Introduction: Heart transplant recipients with donor-specific antibodies (DSA) have increased risk for antibody-mediated rejection (AMR). However, many patients with graft dysfunction and DSA do not show AMR by endomyocardial biopsy (EMB). Hypothesis: We hypothesized that, similar to EMB-defined AMR, AMR defined as DSA presence + graft dysfunction on echocardiography is associated with 1) graft injury via elevated donor-derived cell-free DNA (dd-cfDNA) and 2) risk for long-term adverse outcomes. Methods: Adult heart transplant recipients from the Genomic Research Alliance for Transplantation (GRAfT, a prospective, multicenter study from 2015 to 2020) had DSA, echocardiogram, and dd-cfDNA evaluated at time of EMB. AMR was defined by EMB (pAMR ≥ 1), DSA/EF (DSA presence + LVEF drop by ≥ 10% to an LVEF ≤50%), or a composite of EMB or DSA/EF criteria. The composite long-term endpoint was death or long-term EF reduction ≤ 50% for >90 days. Results: 216 patients (29% Female, 39% Black race, mean age 52 ± 12 years) had 1489 EMB, 1959 DSA, 1821 echocardiogram, and 1190 dd-cfDNA evaluations. DSA were present in 71 patients (34%), predominantly class II (69%). AMR was detected by EMB in 16 subjects and by DSA/EF in 10 subjects. Median %dd-cfDNA for subjects with AMR by EMB was 0.63% (IQR 0.23-2.0), by DSA/EF was 0.40% (IQR 0.36-1.24), and for controls was 0.01% (IQR 0.001-0.10).

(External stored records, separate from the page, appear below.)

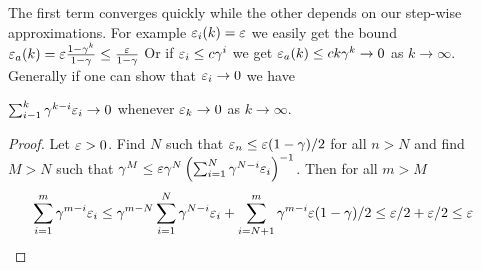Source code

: The first term converges quickly while the other depends on our
step-wise approximations. For example
$\varepsilon_i(k) = \varepsilon$ we easily get the bound
$ \varepsilon_a(k) = \varepsilon \frac{1-\gamma^k}{1-\gamma} \leq \frac{\varepsilon}{1-\gamma} $
Or if $\varepsilon_i \leq c\gamma^i$ we get $\varepsilon_a(k) \leq ck \gamma^k \to 0$ as
$k \to \infty$.
Generally if one can show that $\varepsilon_i \to 0$ we have
\begin{prop} $ \sum_{i-1}^k \gamma^{k-i} \varepsilon_i \to 0 $
  whenever $\varepsilon_k \to 0$ as $k \to \infty$.
\end{prop}
\begin{proof}
  Let $\varepsilon > 0$. Find $N$ such that $\varepsilon_n \leq \varepsilon (1-\gamma)/2$ 
  for all $n>N$ and find $M>N$ such that
  $\gamma^M \leq
  \varepsilon \gamma^N \left( \sum_{i=1}^N \gamma^{N-i} \varepsilon_i \right)^{-1}$.
  Then for all $m>M$
  \begin{align*}
    \sum_{i=1}^m \gamma^{m-i} \varepsilon_i
    &\leq \gamma^{m-N} \sum_{i=1}^N \gamma^{N-i} \varepsilon_i
    + \sum_{i=N+1}^m \gamma^{m-i} \varepsilon (1-\gamma)/2
    \leq \varepsilon/2 + \varepsilon/2 \leq \varepsilon
  \end{align*}
\end{proof}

There were 18 deaths and 10 subjects with long term EF reduction. As compared to controls, development of each AMR definition was associated with the composite long-term endpoint: AMR by EMB, HR=3.6, P =0.010; AMR by DSA/EF, HR=23.4, P <0.0001; composite AMR, HR=7.6, P <0.0001, Figure. Conclusions: Heart transplant recipients with EMB and EF/DSA AMR have similar evidence of graft injury via dd-cfDNA as well as risk of long-term adverse outcomes, as compared to those without AMR. Therefore, a composite definition of AMR, including EMB or DSA/EF may better allow for identification of patients at risk for graft failure.